Fight Back! exists because it needs to exist.

If you read the right blogs, follow the right people on Twitter, and subscribe to the right RSS feeds, then perhaps you’ve already read most of these articles, during the last few extraordinary weeks of 2010. But what about the vast numbers of people who don’t fall into that group? We have to keep making noise outside the echo chamber – the potential pitfall of web 2.0 solidarity networks is that they become a virtual version of the kettle, the sound of our chants rebounding off the Police lines, forever contained. All of Fight Back’s editorial team have been subjected to kettling by the police during these protests – we know what it’s like in there, and what we’re fighting for, and against, and we want to tell people about it.
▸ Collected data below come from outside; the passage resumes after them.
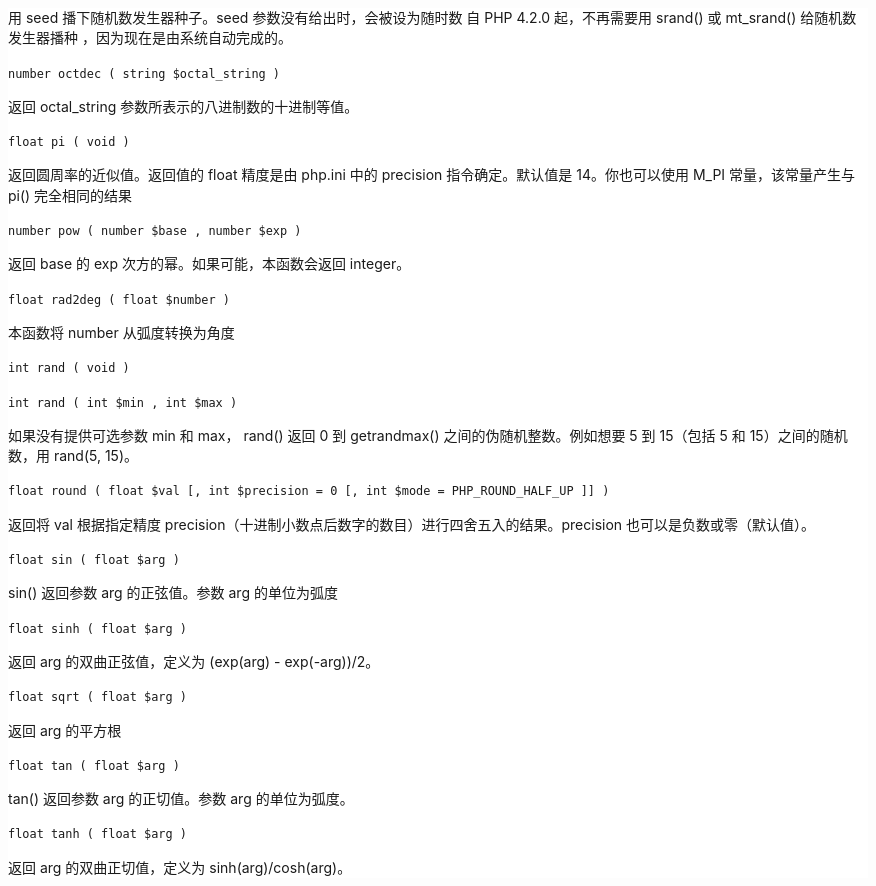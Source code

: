 
用 seed 播下随机数发生器种子。seed 参数没有给出时，会被设为随时数
自 PHP 4.2.0 起，不再需要用 srand() 或 mt_srand() 给随机数发生器播种 ，因为现在是由系统自动完成的。


`number octdec ( string $octal_string )`


返回 octal_string 参数所表示的八进制数的十进制等值。


`float pi ( void )`


返回圆周率的近似值。返回值的 float 精度是由 php.ini 中的 precision 指令确定。默认值是 14。你也可以使用 M_PI 常量，该常量产生与 pi() 完全相同的结果


`number pow ( number $base , number $exp )`


返回 base 的 exp 次方的幂。如果可能，本函数会返回 integer。


`float rad2deg ( float $number )`


本函数将 number 从弧度转换为角度


`int rand ( void )`


`int rand ( int $min , int $max )`


如果没有提供可选参数 min 和 max， rand() 返回 0 到 getrandmax() 之间的伪随机整数。例如想要 5 到 15（包括 5 和 15）之间的随机数，用 rand(5, 15)。


`float round ( float $val [, int $precision = 0 [, int $mode = PHP_ROUND_HALF_UP ]] )`


返回将 val 根据指定精度 precision（十进制小数点后数字的数目）进行四舍五入的结果。precision 也可以是负数或零（默认值）。


`float sin ( float $arg )`


sin() 返回参数 arg 的正弦值。参数 arg 的单位为弧度


`float sinh ( float $arg )`


返回 arg 的双曲正弦值，定义为 (exp(arg) - exp(-arg))/2。


`float sqrt ( float $arg )`


返回 arg 的平方根


`float tan ( float $arg )`


tan() 返回参数 arg 的正切值。参数 arg 的单位为弧度。


`float tanh ( float $arg )`


返回 arg 的双曲正切值，定义为 sinh(arg)/cosh(arg)。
This is an opportunity to make sense of the winter eruption, and to take stock: just a small selection of the terrific writing on the protests. Apologies to all whose good material we missed; please visit the Fight Back! page to leave feedback, and offer your own suggestions for further reading. Our aim here is to provide a framework, and to encourage clear thinking, as a guide to the further action we need to take.

But above all, we want to tell the world what happened. I knew something was missing when I called my mother a couple of days after the #dayx3 demonstration, during which I’d been kettled in Parliament Square for five hours, and on Westminster Bridge for two hours. She’s a veteran of decades of protests, reads the real-world, papery, inky version of The Guardian every day, and taught me everything I know. But unlike some of us, she has better things to do with her time than clicking refresh on the #demo2011 Twitter feed. The point is, she’s as horrified as the most web-savvy student by the public sector cuts, has read everything about the protests that comes her way – but two days later, still had no idea there had been a kettle on Westminster Bridge. If her son hadn’t personally informed her, she might still not know there had been a kettle on Westminster Bridge. And who can blame her, when the official line from the Home Secretary, repeated three times in the House of Commons, was that it never existed.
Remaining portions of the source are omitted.